▶ Exercise objective
Copy every line of the records below where the word "arxiv" occurs.
#### Records for processing ####
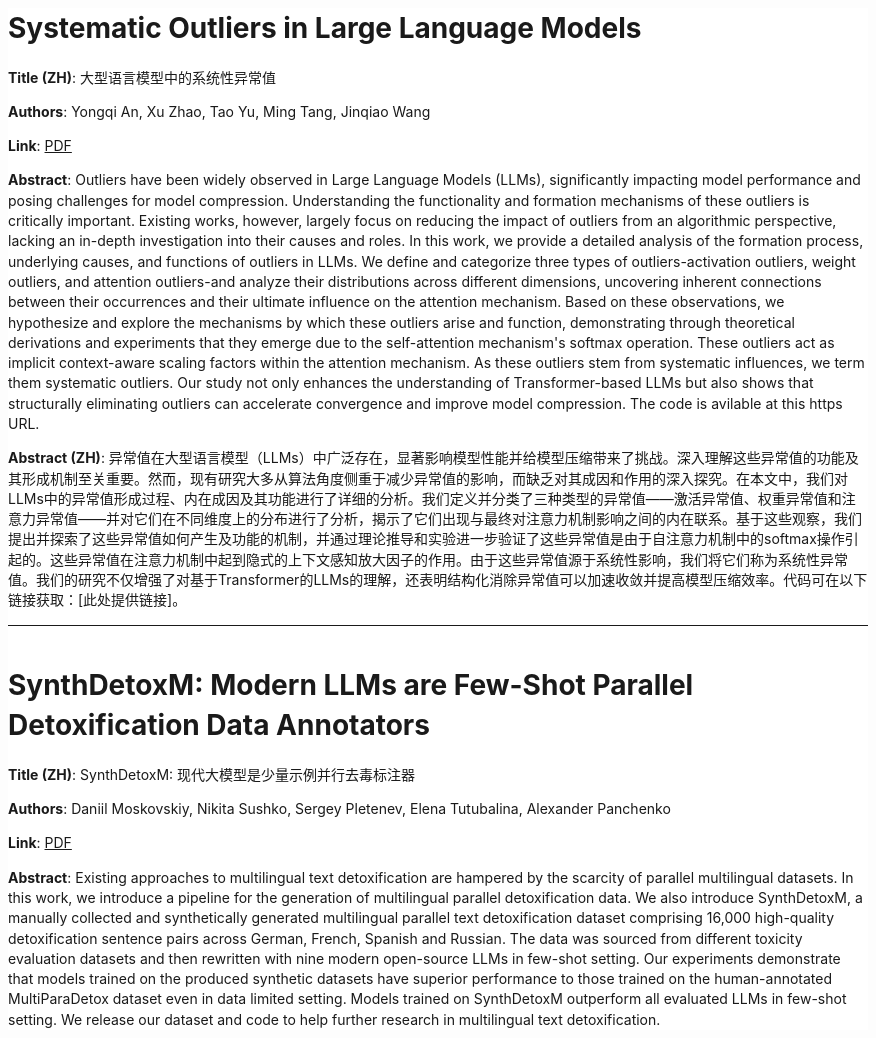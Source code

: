 # Systematic Outliers in Large Language Models 

**Title (ZH)**: 大型语言模型中的系统性异常值 

**Authors**: Yongqi An, Xu Zhao, Tao Yu, Ming Tang, Jinqiao Wang  

**Link**: [PDF](https://arxiv.org/pdf/2502.06415)  

**Abstract**: Outliers have been widely observed in Large Language Models (LLMs), significantly impacting model performance and posing challenges for model compression. Understanding the functionality and formation mechanisms of these outliers is critically important. Existing works, however, largely focus on reducing the impact of outliers from an algorithmic perspective, lacking an in-depth investigation into their causes and roles. In this work, we provide a detailed analysis of the formation process, underlying causes, and functions of outliers in LLMs. We define and categorize three types of outliers-activation outliers, weight outliers, and attention outliers-and analyze their distributions across different dimensions, uncovering inherent connections between their occurrences and their ultimate influence on the attention mechanism. Based on these observations, we hypothesize and explore the mechanisms by which these outliers arise and function, demonstrating through theoretical derivations and experiments that they emerge due to the self-attention mechanism's softmax operation. These outliers act as implicit context-aware scaling factors within the attention mechanism. As these outliers stem from systematic influences, we term them systematic outliers. Our study not only enhances the understanding of Transformer-based LLMs but also shows that structurally eliminating outliers can accelerate convergence and improve model compression. The code is avilable at this https URL. 

**Abstract (ZH)**: 异常值在大型语言模型（LLMs）中广泛存在，显著影响模型性能并给模型压缩带来了挑战。深入理解这些异常值的功能及其形成机制至关重要。然而，现有研究大多从算法角度侧重于减少异常值的影响，而缺乏对其成因和作用的深入探究。在本文中，我们对LLMs中的异常值形成过程、内在成因及其功能进行了详细的分析。我们定义并分类了三种类型的异常值——激活异常值、权重异常值和注意力异常值——并对它们在不同维度上的分布进行了分析，揭示了它们出现与最终对注意力机制影响之间的内在联系。基于这些观察，我们提出并探索了这些异常值如何产生及功能的机制，并通过理论推导和实验进一步验证了这些异常值是由于自注意力机制中的softmax操作引起的。这些异常值在注意力机制中起到隐式的上下文感知放大因子的作用。由于这些异常值源于系统性影响，我们将它们称为系统性异常值。我们的研究不仅增强了对基于Transformer的LLMs的理解，还表明结构化消除异常值可以加速收敛并提高模型压缩效率。代码可在以下链接获取：[此处提供链接]。 

---
# SynthDetoxM: Modern LLMs are Few-Shot Parallel Detoxification Data Annotators 

**Title (ZH)**: SynthDetoxM: 现代大模型是少量示例并行去毒标注器 

**Authors**: Daniil Moskovskiy, Nikita Sushko, Sergey Pletenev, Elena Tutubalina, Alexander Panchenko  

**Link**: [PDF](https://arxiv.org/pdf/2502.06394)  

**Abstract**: Existing approaches to multilingual text detoxification are hampered by the scarcity of parallel multilingual datasets. In this work, we introduce a pipeline for the generation of multilingual parallel detoxification data. We also introduce SynthDetoxM, a manually collected and synthetically generated multilingual parallel text detoxification dataset comprising 16,000 high-quality detoxification sentence pairs across German, French, Spanish and Russian. The data was sourced from different toxicity evaluation datasets and then rewritten with nine modern open-source LLMs in few-shot setting. Our experiments demonstrate that models trained on the produced synthetic datasets have superior performance to those trained on the human-annotated MultiParaDetox dataset even in data limited setting. Models trained on SynthDetoxM outperform all evaluated LLMs in few-shot setting. We release our dataset and code to help further research in multilingual text detoxification.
####
▶ Response below
**Link**: [PDF](https://arxiv.org/pdf/2502.06415)  
**Link**: [PDF](https://arxiv.org/pdf/2502.06394)  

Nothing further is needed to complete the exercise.